Stored data entries
======

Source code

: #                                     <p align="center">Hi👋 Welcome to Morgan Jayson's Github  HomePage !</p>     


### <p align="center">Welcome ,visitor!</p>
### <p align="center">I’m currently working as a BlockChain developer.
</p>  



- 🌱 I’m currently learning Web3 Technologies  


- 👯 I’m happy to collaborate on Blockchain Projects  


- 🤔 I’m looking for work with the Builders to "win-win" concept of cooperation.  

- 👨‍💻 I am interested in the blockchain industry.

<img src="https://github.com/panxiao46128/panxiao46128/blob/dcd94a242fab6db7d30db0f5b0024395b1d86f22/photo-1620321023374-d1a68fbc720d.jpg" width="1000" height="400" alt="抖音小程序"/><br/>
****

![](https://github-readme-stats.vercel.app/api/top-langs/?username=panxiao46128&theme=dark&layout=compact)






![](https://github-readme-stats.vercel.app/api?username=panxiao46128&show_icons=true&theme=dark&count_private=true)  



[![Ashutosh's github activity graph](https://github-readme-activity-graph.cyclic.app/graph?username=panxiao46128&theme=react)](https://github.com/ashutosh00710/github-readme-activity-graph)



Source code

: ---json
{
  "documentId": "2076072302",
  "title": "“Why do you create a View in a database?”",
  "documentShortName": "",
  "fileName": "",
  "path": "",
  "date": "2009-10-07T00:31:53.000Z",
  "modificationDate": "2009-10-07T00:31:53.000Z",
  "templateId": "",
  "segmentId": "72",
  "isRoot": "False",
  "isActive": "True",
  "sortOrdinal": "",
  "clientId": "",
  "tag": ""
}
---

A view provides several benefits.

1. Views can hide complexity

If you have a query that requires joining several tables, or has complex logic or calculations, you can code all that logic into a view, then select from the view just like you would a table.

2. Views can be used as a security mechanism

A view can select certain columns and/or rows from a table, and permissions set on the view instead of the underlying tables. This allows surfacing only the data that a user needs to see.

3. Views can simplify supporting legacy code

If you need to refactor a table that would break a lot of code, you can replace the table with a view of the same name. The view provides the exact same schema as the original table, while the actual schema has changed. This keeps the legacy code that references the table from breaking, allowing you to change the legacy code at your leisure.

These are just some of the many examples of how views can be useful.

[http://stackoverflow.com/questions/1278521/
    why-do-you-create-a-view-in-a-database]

======

▶ **EXERCISE DIRECTIONS**:
Would you set down every record again, exactly as it appears above?

▶ **RESPONSE FOR THIS EXERCISE**:
Source code

: #                                     <p align="center">Hi👋 Welcome to Morgan Jayson's Github  HomePage !</p>     


### <p align="center">Welcome ,visitor!</p>
### <p align="center">I’m currently working as a BlockChain developer.
</p>  



- 🌱 I’m currently learning Web3 Technologies  


- 👯 I’m happy to collaborate on Blockchain Projects  


- 🤔 I’m looking for work with the Builders to "win-win" concept of cooperation.  

- 👨‍💻 I am interested in the blockchain industry.

<img src="https://github.com/panxiao46128/panxiao46128/blob/dcd94a242fab6db7d30db0f5b0024395b1d86f22/photo-1620321023374-d1a68fbc720d.jpg" width="1000" height="400" alt="抖音小程序"/><br/>
****

![](https://github-readme-stats.vercel.app/api/top-langs/?username=panxiao46128&theme=dark&layout=compact)






![](https://github-readme-stats.vercel.app/api?username=panxiao46128&show_icons=true&theme=dark&count_private=true)  



[![Ashutosh's github activity graph](https://github-readme-activity-graph.cyclic.app/graph?username=panxiao46128&theme=react)](https://github.com/ashutosh00710/github-readme-activity-graph)



Source code

: ---json
{
  "documentId": "2076072302",
  "title": "“Why do you create a View in a database?”",
  "documentShortName": "",
  "fileName": "",
  "path": "",
  "date": "2009-10-07T00:31:53.000Z",
  "modificationDate": "2009-10-07T00:31:53.000Z",
  "templateId": "",
  "segmentId": "72",
  "isRoot": "False",
  "isActive": "True",
  "sortOrdinal": "",
  "clientId": "",
  "tag": ""
}
---

A view provides several benefits.

1. Views can hide complexity

If you have a query that requires joining several tables, or has complex logic or calculations, you can code all that logic into a view, then select from the view just like you would a table.

2. Views can be used as a security mechanism

A view can select certain columns and/or rows from a table, and permissions set on the view instead of the underlying tables. This allows surfacing only the data that a user needs to see.

3. Views can simplify supporting legacy code

If you need to refactor a table that would break a lot of code, you can replace the table with a view of the same name. The view provides the exact same schema as the original table, while the actual schema has changed. This keeps the legacy code that references the table from breaking, allowing you to change the legacy code at your leisure.

These are just some of the many examples of how views can be useful.

[http://stackoverflow.com/questions/1278521/
    why-do-you-create-a-view-in-a-database]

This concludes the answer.